Whitsitt spoke at the monthly meeting of Act for America’s Flathead chapter.
Now retired in Bigfork, Whitsitt is a former vice president of public affairs for Devon Energy Corporation, one of the nation’s largest oil and natural gas development firms.
His presentation, “American Energy Independence: Facts and Factions,” took aim at environmental policies designed to reduce fossil fuels development. Defining “factoids” as common assertions widely accepted as fact, he applied the term to President Barack Obama’s claim that 97 percent of climate scientists agree that climate change is “real, manmade and dangerous.”
Whitsitt also criticized the Obama administration’s Clean Energy Plan, which has been widely panned in Montana, a state that would be required to cut its carbon dioxide emissions by 47 percent by 2030.
“We should be very proud of our coal industry” that produces low-sulfur coal making up 25 percent of the country’s total reserves, he said.
Whitsitt said the energy outlook shows the nation has reached 91 percent energy independence, of which 80 percent is fossil fuels. He also pointed to the declining role of oil from Saudi Arabia for U.S oil imports. It’s about a third of the volume imported from Canada, which supplies the lion’s share of imported oil.

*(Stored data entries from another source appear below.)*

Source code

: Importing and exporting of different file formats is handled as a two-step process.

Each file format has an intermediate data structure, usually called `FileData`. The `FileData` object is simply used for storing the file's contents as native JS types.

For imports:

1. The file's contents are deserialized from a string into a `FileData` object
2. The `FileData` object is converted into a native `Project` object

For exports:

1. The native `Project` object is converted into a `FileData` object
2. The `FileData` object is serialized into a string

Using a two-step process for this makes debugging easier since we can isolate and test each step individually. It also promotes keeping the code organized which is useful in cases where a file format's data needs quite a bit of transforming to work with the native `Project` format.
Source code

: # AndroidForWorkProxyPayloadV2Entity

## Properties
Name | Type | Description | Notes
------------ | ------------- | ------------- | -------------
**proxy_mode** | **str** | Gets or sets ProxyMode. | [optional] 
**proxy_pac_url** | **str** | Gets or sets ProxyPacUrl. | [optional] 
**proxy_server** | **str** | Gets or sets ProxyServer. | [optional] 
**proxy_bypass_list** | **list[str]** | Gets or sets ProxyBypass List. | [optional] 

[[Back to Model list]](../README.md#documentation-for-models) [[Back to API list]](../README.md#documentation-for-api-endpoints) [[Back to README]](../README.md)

“This is a very good story if we don’t screw it up, which is distinctly possible in my view,” Whitsitt said.
He said renewable energy is not a bad thing, but wind and solar aren’t “base-load power” sources that can provide power around the clock, and said they are overly reliant on government subsidies to compete economically.
“We need to be working our way out of these mandates and subsidies,” he said.
Asked by an audience member toward the end of the meeting for his opinion on whether manmade climate change is occurring, he responded that climate change is occurring and didn’t rule out greenhouse gas emissions from human sources as a cause.
“It does have some effect on the climate. What we don’t know is how much is from carbon dioxide that we put in, compared to other things,” he said, adding a reference to the theory that sunspots generate natural fluctuations in the Earth’s temperature.